» Your instructions
In the data, extract each line that holds the string "classname".

(Source texts of formatted documents)
---+---

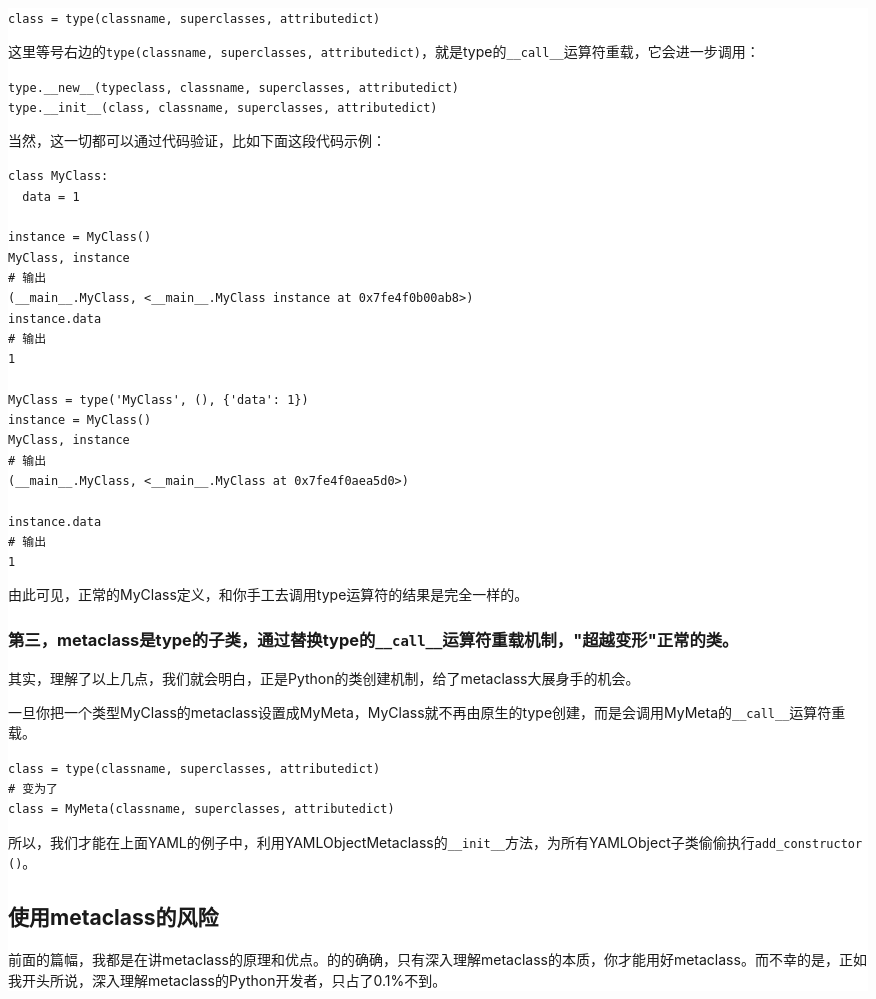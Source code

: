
 ```hljs language-ini
class = type(classname, superclasses, attributedict)
```

这里等号右边的`type(classname, superclasses, attributedict)`，就是type的`__call__`运算符重载，它会进一步调用：

```hljs language-kotlin
type.__new__(typeclass, classname, superclasses, attributedict)
type.__init__(class, classname, superclasses, attributedict)
```

当然，这一切都可以通过代码验证，比如下面这段代码示例：

```hljs language-vbnet
class MyClass:
  data = 1
  
instance = MyClass()
MyClass, instance
# 输出
(__main__.MyClass, <__main__.MyClass instance at 0x7fe4f0b00ab8>)
instance.data
# 输出
1

MyClass = type('MyClass', (), {'data': 1})
instance = MyClass()
MyClass, instance
# 输出
(__main__.MyClass, <__main__.MyClass at 0x7fe4f0aea5d0>)

instance.data
# 输出
1
```

由此可见，正常的MyClass定义，和你手工去调用type运算符的结果是完全一样的。

### 第三，metaclass是type的子类，通过替换type的`__call__`运算符重载机制，"超越变形"正常的类。

其实，理解了以上几点，我们就会明白，正是Python的类创建机制，给了metaclass大展身手的机会。

一旦你把一个类型MyClass的metaclass设置成MyMeta，MyClass就不再由原生的type创建，而是会调用MyMeta的`__call__`运算符重载。

```hljs language-ini
class = type(classname, superclasses, attributedict) 
# 变为了
class = MyMeta(classname, superclasses, attributedict)
```

所以，我们才能在上面YAML的例子中，利用YAMLObjectMetaclass的`__init__`方法，为所有YAMLObject子类偷偷执行`add_constructor()`。

## **使用metaclass的风险**

前面的篇幅，我都是在讲metaclass的原理和优点。的的确确，只有深入理解metaclass的本质，你才能用好metaclass。而不幸的是，正如我开头所说，深入理解metaclass的Python开发者，只占了0.1%不到。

---+---

» Answer
class = type(classname, superclasses, attributedict)
这里等号右边的`type(classname, superclasses, attributedict)`，就是type的`__call__`运算符重载，它会进一步调用：
type.__new__(typeclass, classname, superclasses, attributedict)
type.__init__(class, classname, superclasses, attributedict)
class = type(classname, superclasses, attributedict) 
class = MyMeta(classname, superclasses, attributedict)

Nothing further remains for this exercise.